Health and Fitness - Low Carb Vs. High Carb Diet:
Everywhere you look there are low carb bars, low carb drinks, low carb meal replacements, low carb frozen dinners and so on.
Even though there's still a huge amount of interest in these diets, the low carb vs. high carb issue is also still the subject of much controversy.
The problem is, most people fail to take into account their individual goals and unique body type, so they follow the one-size-fits-all prescription of the latest "low-carb guru" and take the carb restriction too far.
Zero carb or close to zero carb diets are completely unnecessary.
Another big problem caused by very low carb diets is loss of lean body mass. The lower you drop your carbs, the more likely you are to lose muscle along with the fat. Body fat becomes a the dominant fuel source in the absence of carbohydrates, but so does muscle protein.
A third problem with very low carb diets is the rebound effect. The lower you drop your carbs, the faster you will rebound and gain the fat back when you put the carbs back in.

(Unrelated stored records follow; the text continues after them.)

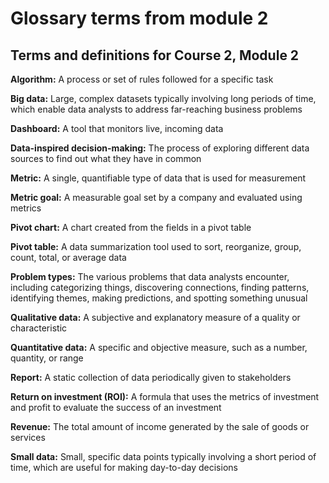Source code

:# Glossary terms from module 2

## **Terms and definitions for Course 2, Module 2**

**Algorithm:** A process or set of rules followed for a specific task

**Big data:** Large, complex datasets typically involving long periods of time, which enable data analysts to address far-reaching business problems

**Dashboard:** A tool that monitors live, incoming data

**Data-inspired decision-making:** The process of exploring different data sources to find out what they have in common

**Metric:** A single, quantifiable type of data that is used for measurement

**Metric goal:** A measurable goal set by a company and evaluated using metrics

**Pivot chart:** A chart created from the fields in a pivot table

**Pivot table:** A data summarization tool used to sort, reorganize, group, count, total, or average data

**Problem types:** The various problems that data analysts encounter, including categorizing things, discovering connections, finding patterns, identifying themes, making predictions, and spotting something unusual

**Qualitative data:** A subjective and explanatory measure of a quality or characteristic

**Quantitative data:** A specific and objective measure, such as a number, quantity, or range

**Report:** A static collection of data periodically given to stakeholders

**Return on investment (ROI):** A formula that uses the metrics of investment and profit to evaluate the success of an investment

**Revenue:** The total amount of income generated by the sale of goods or services

**Small data:** Small, specific data points typically involving a short period of time, which are useful for making day-to-day decisions
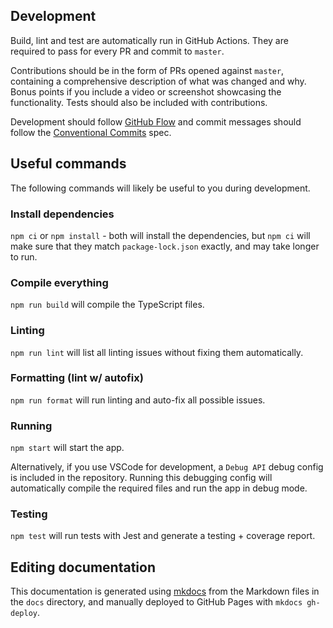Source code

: ## Development

Build, lint and test are automatically run in GitHub Actions.
They are required to pass for every PR and commit to `master`.

Contributions should be in the form of PRs opened against `master`, containing a comprehensive
description of what was changed and why. Bonus points if you include a video or screenshot
showcasing the functionality. Tests should also be included with contributions.

Development should follow [GitHub Flow](https://githubflow.github.io/) and commit messages
should follow the [Conventional Commits](https://www.conventionalcommits.org/en/v1.0.0/) spec.

## Useful commands

The following commands will likely be useful to you during development.

### Install dependencies

`npm ci` or `npm install` - both will install the dependencies,
but `npm ci` will make sure that they match `package-lock.json` exactly,
and may take longer to run.

### Compile everything

`npm run build` will compile the TypeScript files.

### Linting

`npm run lint` will list all linting issues without fixing them automatically.

### Formatting (lint w/ autofix)

`npm run format` will run linting and auto-fix all possible issues.

### Running

`npm start` will start the app.

Alternatively, if you use VSCode for development, a `Debug API` debug config
is included in the repository. Running this debugging config will automatically
compile the required files and run the app in debug mode.

### Testing

`npm test` will run tests with Jest and generate a testing + coverage report.

## Editing documentation

This documentation is generated using [mkdocs](https://www.mkdocs.org/) from the Markdown files
in the `docs` directory, and manually deployed to GitHub Pages with `mkdocs gh-deploy`.
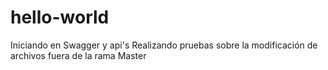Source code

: # hello-world
Iniciando en Swagger y api's
Realizando pruebas sobre la modificación de archivos fuera de la rama Master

The other extreme; the high carb, very low fat diet, isn't the best approach either.
Why does dropping your carbs help you burn more fat?
There are several reasons, but to avoid getting into a complicated discussion of nutritional biochemistry, let's just say that eating less carbs forces your body to burn fat for fuel instead of sugar.
Reducing carbs and increasing protein accelerates fat loss by controlling your insulin and blood sugar more effectively.
The high protein in these diets also speeds up your metabolism because of the "thermic effect" of protein food. It also helps eliminate water retention, giving you the "hard" and "dry" look which enhances your muscular definition.